Le Messager - Les Amis de la Musique

Un Stradivarius en vos mains ?

Au fond du grenier de votre grand-père, sous le lit de votre grand-oncle d’Amérique ou de Vendée, sur la commode de votre grand-mère, empoussiéré dans son étui, vous avez trouvé un violon.

Vieux le violon ! Il est dans la famille depuis tant d’années que de mémoire d’homme, personne ne se souvient de son existence. Une photo, vieille aussi, attesterait sa présence familiale depuis…

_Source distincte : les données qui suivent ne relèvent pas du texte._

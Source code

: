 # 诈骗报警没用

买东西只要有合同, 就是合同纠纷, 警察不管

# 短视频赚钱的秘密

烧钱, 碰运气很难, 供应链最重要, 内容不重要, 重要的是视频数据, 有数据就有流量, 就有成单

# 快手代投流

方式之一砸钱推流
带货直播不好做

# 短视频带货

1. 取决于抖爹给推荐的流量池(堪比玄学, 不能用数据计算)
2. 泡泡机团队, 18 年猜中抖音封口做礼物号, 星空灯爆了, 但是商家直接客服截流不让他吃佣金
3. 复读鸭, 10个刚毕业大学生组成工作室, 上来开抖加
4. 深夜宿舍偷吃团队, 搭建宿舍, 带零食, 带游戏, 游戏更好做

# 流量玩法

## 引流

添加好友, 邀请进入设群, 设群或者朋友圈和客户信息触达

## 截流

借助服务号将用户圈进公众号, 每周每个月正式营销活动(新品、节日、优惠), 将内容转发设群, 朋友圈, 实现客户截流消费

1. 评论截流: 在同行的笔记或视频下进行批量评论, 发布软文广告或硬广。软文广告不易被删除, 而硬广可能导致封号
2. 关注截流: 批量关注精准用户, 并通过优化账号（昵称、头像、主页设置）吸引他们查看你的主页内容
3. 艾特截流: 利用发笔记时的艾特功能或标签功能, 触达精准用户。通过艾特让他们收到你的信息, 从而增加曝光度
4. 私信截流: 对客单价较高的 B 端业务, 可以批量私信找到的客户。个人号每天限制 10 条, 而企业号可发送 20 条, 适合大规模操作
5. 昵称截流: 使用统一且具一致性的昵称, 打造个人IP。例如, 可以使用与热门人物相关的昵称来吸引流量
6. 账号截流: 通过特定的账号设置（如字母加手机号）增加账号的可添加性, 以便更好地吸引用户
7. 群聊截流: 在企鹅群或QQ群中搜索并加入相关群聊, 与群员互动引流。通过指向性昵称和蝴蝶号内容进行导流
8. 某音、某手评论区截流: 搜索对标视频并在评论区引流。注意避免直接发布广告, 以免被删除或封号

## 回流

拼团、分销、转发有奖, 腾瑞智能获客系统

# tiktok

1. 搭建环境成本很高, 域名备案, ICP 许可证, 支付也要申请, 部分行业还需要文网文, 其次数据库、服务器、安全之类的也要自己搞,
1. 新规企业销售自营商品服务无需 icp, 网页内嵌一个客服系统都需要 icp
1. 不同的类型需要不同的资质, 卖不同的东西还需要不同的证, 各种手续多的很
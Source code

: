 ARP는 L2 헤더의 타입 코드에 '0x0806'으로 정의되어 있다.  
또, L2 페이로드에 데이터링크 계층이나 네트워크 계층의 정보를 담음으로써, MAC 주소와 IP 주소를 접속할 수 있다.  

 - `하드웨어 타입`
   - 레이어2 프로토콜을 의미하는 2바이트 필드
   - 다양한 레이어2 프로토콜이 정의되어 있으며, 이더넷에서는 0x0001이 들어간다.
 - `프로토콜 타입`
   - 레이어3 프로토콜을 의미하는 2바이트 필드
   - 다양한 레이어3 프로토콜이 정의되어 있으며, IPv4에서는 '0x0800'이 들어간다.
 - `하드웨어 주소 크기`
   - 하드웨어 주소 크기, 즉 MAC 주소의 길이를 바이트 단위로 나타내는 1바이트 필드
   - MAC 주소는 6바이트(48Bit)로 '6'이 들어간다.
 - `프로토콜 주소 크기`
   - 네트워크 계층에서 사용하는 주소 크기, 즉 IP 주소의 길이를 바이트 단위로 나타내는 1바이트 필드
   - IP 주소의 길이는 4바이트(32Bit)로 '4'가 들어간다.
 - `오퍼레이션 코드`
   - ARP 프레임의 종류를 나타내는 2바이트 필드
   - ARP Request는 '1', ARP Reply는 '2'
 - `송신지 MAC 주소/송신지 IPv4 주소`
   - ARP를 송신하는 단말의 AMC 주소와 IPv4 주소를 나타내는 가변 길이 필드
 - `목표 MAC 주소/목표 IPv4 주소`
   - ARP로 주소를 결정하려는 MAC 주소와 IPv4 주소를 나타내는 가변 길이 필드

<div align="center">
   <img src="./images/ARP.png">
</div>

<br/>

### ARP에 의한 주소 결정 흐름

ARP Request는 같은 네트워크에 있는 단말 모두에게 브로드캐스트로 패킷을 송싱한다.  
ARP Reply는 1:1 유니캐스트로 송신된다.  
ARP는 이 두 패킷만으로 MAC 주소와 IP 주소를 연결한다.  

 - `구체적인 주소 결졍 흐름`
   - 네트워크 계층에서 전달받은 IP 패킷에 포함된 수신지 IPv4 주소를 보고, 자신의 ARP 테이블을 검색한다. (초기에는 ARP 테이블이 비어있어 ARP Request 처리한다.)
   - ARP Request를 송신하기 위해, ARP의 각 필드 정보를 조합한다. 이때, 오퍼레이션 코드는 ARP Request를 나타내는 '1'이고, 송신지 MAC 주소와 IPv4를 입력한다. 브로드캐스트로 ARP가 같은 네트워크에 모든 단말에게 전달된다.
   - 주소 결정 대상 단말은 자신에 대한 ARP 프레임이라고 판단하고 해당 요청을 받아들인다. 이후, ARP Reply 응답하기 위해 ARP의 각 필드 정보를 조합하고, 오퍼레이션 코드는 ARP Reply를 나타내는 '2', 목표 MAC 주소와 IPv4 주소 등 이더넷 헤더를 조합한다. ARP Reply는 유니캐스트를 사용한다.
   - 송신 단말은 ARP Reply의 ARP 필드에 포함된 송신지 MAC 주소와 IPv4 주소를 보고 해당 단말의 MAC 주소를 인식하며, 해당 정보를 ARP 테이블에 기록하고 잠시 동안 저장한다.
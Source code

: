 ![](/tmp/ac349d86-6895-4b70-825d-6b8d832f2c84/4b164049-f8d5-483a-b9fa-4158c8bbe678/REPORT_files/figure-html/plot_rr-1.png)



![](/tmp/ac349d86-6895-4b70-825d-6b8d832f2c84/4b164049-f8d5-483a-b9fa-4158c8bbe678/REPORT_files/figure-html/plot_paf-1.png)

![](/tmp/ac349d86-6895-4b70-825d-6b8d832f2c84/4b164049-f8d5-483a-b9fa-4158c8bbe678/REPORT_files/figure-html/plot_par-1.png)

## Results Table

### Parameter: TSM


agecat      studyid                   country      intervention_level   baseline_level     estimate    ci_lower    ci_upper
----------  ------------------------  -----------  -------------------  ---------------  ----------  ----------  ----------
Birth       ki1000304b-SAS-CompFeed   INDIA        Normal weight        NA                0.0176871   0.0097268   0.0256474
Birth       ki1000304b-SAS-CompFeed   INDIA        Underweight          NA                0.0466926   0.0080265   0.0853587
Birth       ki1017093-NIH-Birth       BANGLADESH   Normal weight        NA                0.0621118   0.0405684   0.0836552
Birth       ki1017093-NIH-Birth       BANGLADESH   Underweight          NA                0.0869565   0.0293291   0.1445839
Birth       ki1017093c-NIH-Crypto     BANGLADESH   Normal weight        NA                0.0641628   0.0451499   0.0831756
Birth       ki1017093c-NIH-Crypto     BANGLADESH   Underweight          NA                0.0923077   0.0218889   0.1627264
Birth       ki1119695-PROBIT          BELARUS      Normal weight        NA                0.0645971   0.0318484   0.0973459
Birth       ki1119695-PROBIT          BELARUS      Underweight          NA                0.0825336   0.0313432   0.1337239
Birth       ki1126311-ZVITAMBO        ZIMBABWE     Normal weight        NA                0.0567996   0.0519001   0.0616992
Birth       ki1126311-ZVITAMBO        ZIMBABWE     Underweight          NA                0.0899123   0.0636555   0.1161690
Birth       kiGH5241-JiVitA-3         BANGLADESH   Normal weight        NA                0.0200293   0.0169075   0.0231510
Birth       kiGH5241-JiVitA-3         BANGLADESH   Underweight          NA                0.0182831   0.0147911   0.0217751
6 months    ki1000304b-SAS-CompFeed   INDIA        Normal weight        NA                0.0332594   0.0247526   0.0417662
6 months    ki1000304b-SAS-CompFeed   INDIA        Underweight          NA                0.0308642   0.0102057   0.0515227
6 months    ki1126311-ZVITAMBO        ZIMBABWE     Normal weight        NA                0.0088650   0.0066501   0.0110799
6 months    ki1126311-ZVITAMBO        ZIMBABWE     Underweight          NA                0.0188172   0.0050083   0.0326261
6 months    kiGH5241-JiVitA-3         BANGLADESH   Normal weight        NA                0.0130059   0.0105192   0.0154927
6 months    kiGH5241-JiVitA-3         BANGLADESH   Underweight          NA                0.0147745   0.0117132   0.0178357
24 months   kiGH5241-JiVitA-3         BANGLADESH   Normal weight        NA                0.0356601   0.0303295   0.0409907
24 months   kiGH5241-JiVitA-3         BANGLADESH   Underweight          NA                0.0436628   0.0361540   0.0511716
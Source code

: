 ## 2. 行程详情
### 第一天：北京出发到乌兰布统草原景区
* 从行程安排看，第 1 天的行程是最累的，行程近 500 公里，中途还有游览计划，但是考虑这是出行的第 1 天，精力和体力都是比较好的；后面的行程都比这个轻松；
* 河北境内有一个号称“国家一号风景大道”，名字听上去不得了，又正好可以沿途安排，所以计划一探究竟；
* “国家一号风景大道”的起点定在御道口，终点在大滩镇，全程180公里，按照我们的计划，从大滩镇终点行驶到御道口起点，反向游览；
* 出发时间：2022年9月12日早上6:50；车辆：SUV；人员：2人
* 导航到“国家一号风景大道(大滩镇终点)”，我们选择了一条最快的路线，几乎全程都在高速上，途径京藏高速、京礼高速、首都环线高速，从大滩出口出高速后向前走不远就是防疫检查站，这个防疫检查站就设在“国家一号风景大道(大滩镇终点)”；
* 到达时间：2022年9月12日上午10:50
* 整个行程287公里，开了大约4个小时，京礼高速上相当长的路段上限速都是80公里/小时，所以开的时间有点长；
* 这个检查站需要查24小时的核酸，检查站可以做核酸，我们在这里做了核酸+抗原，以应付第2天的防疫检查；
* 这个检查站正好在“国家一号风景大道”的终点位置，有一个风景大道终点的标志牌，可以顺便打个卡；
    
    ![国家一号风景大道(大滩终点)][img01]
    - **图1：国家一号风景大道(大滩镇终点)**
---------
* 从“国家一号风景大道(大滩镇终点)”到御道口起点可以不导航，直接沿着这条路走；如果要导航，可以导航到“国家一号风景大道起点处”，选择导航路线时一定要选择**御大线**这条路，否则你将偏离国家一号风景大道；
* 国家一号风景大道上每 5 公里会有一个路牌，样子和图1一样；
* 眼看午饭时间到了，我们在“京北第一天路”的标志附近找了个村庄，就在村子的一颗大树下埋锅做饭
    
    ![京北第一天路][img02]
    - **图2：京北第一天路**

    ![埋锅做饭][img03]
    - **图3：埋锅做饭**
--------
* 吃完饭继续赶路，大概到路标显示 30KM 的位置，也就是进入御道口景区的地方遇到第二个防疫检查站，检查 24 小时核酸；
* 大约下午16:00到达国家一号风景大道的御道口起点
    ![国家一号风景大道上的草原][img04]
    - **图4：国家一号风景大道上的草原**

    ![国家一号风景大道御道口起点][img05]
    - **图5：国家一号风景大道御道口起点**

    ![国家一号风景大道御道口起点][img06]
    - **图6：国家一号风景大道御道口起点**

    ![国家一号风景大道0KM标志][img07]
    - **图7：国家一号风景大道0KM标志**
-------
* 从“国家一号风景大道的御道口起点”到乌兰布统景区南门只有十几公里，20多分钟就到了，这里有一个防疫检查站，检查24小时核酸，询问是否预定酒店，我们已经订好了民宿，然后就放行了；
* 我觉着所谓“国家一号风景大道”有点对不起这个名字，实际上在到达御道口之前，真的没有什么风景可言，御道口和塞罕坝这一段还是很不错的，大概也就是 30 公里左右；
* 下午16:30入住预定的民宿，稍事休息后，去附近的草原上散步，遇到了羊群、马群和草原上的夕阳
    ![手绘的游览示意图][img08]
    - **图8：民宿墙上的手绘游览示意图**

Soufflant la poussière, ouvrant l’étui, le violon apparaît et en son intérieur, une étiquette qui donne à votre visage un sourire de satisfaction et devant vos yeux, brillent des euros ! L’étiquette est claire : il s’agit d’un violon signé par un nom très connu dans le monde de la lutherie, même en dehors, tant ses violons se vendent à prix d’or et ont les faveurs des médias : Stradivari ! L’année indiquée lui donnerait un âge vénérable, près de trois cents ans !

Pour vous, c’est évident, vous tenez entre les mains un violon de prix, une véritable mine d’or. Et pourtant, il vous faudra déchanter !

Il ne peut s’agir que d’une copie qui n’a nullement la valeur, ni financière ni au niveau de sa sonorité, d’un violon construit par le Maître de Crémone.

Principalement en Allemagne à Markneukirchen et en France à Mirecourt, des violons ont été fabriqués, dans le courant du 19e siècle, par centaine imitant les modèles de Stradivari. Ils étaient vendus à des prix abordables au plus grand nombre. D’autres grands noms de la lutherie italienne sont concernés par ces copies qui n’avaient pas pour but d’induire en erreur l’acheteur mais d’indiquer, par l’étiquette apposée à l’intérieur du violon, le modèle choisi pour être copié.

Ainsi, aujourd’hui, l’origine de ces instruments étant inconnues, l’étiquette peut prêter à confusion pour une personne non avertie et méconnaissant le monde de la lutherie.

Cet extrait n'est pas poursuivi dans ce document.